Mieszkańcy zgodnie uznali, że najgorszym problemem są spacery w błocie po kostki. Przy ul. Ługi mieszkają dzieci, które codziennie maszerują do szkoły, młode mamy spacerujące z wózkami, a także mężczyzna poruszający się na wózku inwalidzkim – to dla niego slalom pomiędzy wielkimi kałużami jest najbardziej uciążliwy.
Pan Jan Banaszek mieszka przy ul. Ługi od lat i od lat ma duże kłopoty z wyjściem z domu. -Koła grzęzną mi w błocie, droga do sklepu to mordęga, a teraz w zimę jest jeszcze gorzej – mówi pan Jan i dodaje: -Najchętniej w ogóle nie wychodziłbym z domu, ale mieszkam sam, zwykle sam muszę robić zakupy i wszystko załatwiać.

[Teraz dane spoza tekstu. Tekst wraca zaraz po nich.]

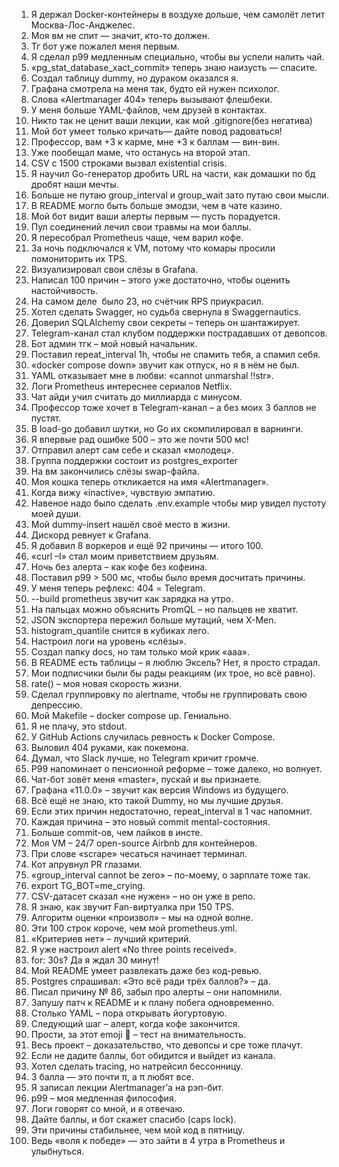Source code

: 1. Я держал Docker-контейнеры в воздухе дольше, чем самолёт летит Москва-Лос-Анджелес.
2. Моя вм не спит — значит, кто-то должен.
3. Тг бот уже пожалел меня первым.
4. Я сделал p99 медленным специально, чтобы вы успели налить чай.
5. «pg_stat_database_xact_commit» теперь знаю наизусть — спасите.
6. Создал таблицу dummy, но дураком оказался я.
7. Графана смотрела на меня так, будто ей нужен психолог.
8. Слова «Alertmanager 404» теперь вызывают флешбеки.
9. У меня больше YAML-файлов, чем друзей в контактах.
10. Никто так не ценит ваши лекции, как мой .gitignore(без негатива)    
11. Мой бот умеет только кричать— дайте повод радоваться!
12. Профессор, вам +3 к карме, мне +3 к баллам — вин-вин.
13. Уже пообещал маме, что останусь на второй этап.
14. CSV с 1500 строками вызвал existential crisis.
15. Я научил Go-генератор дробить URL на части, как домашки по бд дробят наши мечты.
16. Больше не путаю group_interval и group_wait зато путаю свои мысли.
17. В README могло быть больше эмодзи, чем в чате казино.
18. Мой бот видит ваши алерты первым — пусть порадуется.
19. Пул соединений лечил свои травмы на мои баллы.
20. Я пересобрал Prometheus чаще, чем варил кофе.
21. За ночь подключался к VM, потому что комары просили помониторить их TPS.
22. Визуализировал свои слёзы в Grafana.
23. Написал 100 причин – этого уже достаточно, чтобы оценить настойчивость.
24. На самом деле  было 23, но счётчик RPS приукрасил.
25. Хотел сделать Swagger, но судьба свернула в Swaggernautics.
26. Доверил SQLAlchemy свои секреты – теперь он шантажирует.
27. Telegram-канал стал клубом поддержки пострадавших от девопсов.
28. Бот админ тгк – мой новый начальник.
29. Поставил repeat_interval 1h, чтобы не спамить тебя, а спамил себя.
30. «docker compose down» звучит как отпуск, но я в нём не был.
31. YAML отказывает мне в любви: «cannot unmarshal !!str».
32. Логи Prometheus интереснее сериалов Netflix.
33. Чат айди учил считать до миллиарда с минусом.
34. Профессор тоже хочет в Telegram-канал – а без моих 3 баллов не пустят.
35. В load-go добавил шутки, но Go их скомпилировал в варнинги.
36. Я впервые рад ошибке 500 – это же почти 500 мс!
37. Отправил алерт сам себе и сказал «молодец».
38. Группа поддержки состоит из postgres_exporter
39. На вм закончились слёзы swap-файла.
40. Моя кошка теперь откликается на имя «Alertmanager».
41. Когда вижу «inactive», чувствую эмпатию.
42. Навеное надо было сделать .env.example чтобы мир увидел пустоту моей души.
43. Мой dummy-insert нашёл своё место в жизни.
44. Дискорд ревнует к Grafana.
45. Я добавил 8 воркеров и ещё 92 причины — итого 100.
46. «curl –I» стал моим приветствием друзьям.
47. Ночь без алерта – как кофе без кофеина.
48. Поставил p99 > 500 мс, чтобы было время досчитать причины.
49. У меня теперь рефлекс: 404 = Telegram.
50. --build prometheus звучит как зарядка на утро.
51. На пальцах можно объяснить PromQL – но пальцев не хватит.
52. JSON экспортера пережил больше мутаций, чем X-Men.
53. histogram_quantile снится в кубиках лего.
54. Настроил логи на уровень «слёзы».
55. Создал папку docs, но там только мой крик «ааа».
56. В README есть таблицы – я люблю Эксель? Нет, я просто страдал.
57. Мои подписчики были бы рады реакциям (их трое, но всё равно).
58. rate() – моя новая скорость жизни.
59. Сделал группировку по alertname, чтобы не группировать свою депрессию.
60. Мой Makefile – docker compose up. Гениально.
61. Я не плачу, это stdout.
62. У GitHub Actions случилась ревность к Docker Compose.
63. Выловил 404 руками, как покемона.
64. Думал, что Slack лучше, но Telegram кричит громче.
65. P99 напоминает о пенсионной реформе – тоже далеко, но волнует.
66. Чат-бот зовёт меня «master», пускай и вы признаете.
67. Графана «11.0.0» – звучит как версия Windows из будущего.
68. Всё ещё не знаю, кто такой Dummy, но мы лучшие друзья.
69. Если этих причин недостаточно, repeat_interval в 1 час напомнит.
70. Каждая причина – это новый commit mental-состояния.
71. Больше commit-ов, чем лайков в инсте.
72. Моя VM – 24/7 open-source Airbnb для контейнеров.
73. При слове «scrape» чесаться начинает терминал.
74. Кот апрувнул PR глазами.
75. «group_interval cannot be zero» – по-моему, о зарплате тоже так.
76. export TG_BOT=me_crying.
77. CSV-датасет сказал «не нужен» – но он уже в репо.
78. Я знаю, как звучит Fan-виртуалка при 150 TPS.
79. Алгоритм оценки «произвол» – мы на одной волне.
80. Эти 100 строк короче, чем мой prometheus.yml.
81. «Критериев нет» – лучший критерий.
82. Я уже настроил alert «No three points received».
83. for: 30s? Да я ждал 30 минут!
84. Мой README умеет развлекать даже без код-ревью.
85. Postgres спрашивал: «Это всё ради трёх баллов?» – да.
86. Писал причину № 86, забыл про алерты – они напомнили.
87. Запушу патч к README и к плану побега одновременно.
88. Столько YAML – пора открывать йогуртовую.
89. Следующий шаг – алерт, когда кофе закончится.
90. Прости, за этот emoji 🐙 – тест на внимательность.
91. Весь проект – доказательство, что девопсы и сре тоже плачут.
92. Если не дадите баллы, бот обидится и выйдет из канала.
93. Хотел сделать tracing, но натрейсил бессонницу.
94. 3 балла — это почти π, а π любят все.
95. Я записал лекции Alertmanager’а на рэп-бит.
96. p99 – моя медленная философия.
97. Логи говорят со мной, и я отвечаю.
98. Дайте баллы, и бот скажет спасибо (caps lock).
99. Эти причины стабильнее, чем мой код в пятницу.
100. Ведь «воля к победе» — это зайти в 4 утра в Prometheus и улыбнуться.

Użytkownikami drogi nie są wyłącznie mieszkańcy z ul. Ługi oraz klienci dojeżdżający do firm. Korzysta z niej bowiem wielu mieszkańców Otwocka i Karczewa ze względu na pobliskie targowisko. -W każdy weekend, kiedy odbywa się tzw. wielki bazar obok Biedronki, tą drogą przejeżdża kilkadziesiąt aut, przechodzi nią też wielu ludzi od strony osiedla Ługi – mówi Adrian Krawczyk. -Ulica przy Biedronce została wyłożona asfaltem, o naszej niestety nie pomyślano… Kostka, czy asfalt, nieważne czym zostałaby wyłożona, najważniejsze żeby coś z nią zrobić. Wyrównywanie jej walcem pomaga tylko na kilka dni, potem jest znowu to samo - dodaje.
Wydawać by się mogło, że prośba o remont ul. Ługi została świetnie umotywowana, i że jest duża szansa na jej pozytywne rozpatrzenie. Tak się jednak nie stało. Władze nie uwzględniły drogi w budżecie na 2018. A zatem pana Jana i resztę mieszkańców czeka kolejny rok przepraw przez błoto i kałuże.
Często słyszy się, że Kresy to zapomniana dzielnica Otwocka. Ostatnimi czasy przeprowadzono tam wiele remontów dróg i chodników. Wciąż jednak są ulice, takie jak ul. Ługi, których stan pozostawia wiele do życzenia, a władze od lat nie uwzględniają ich w budżetach.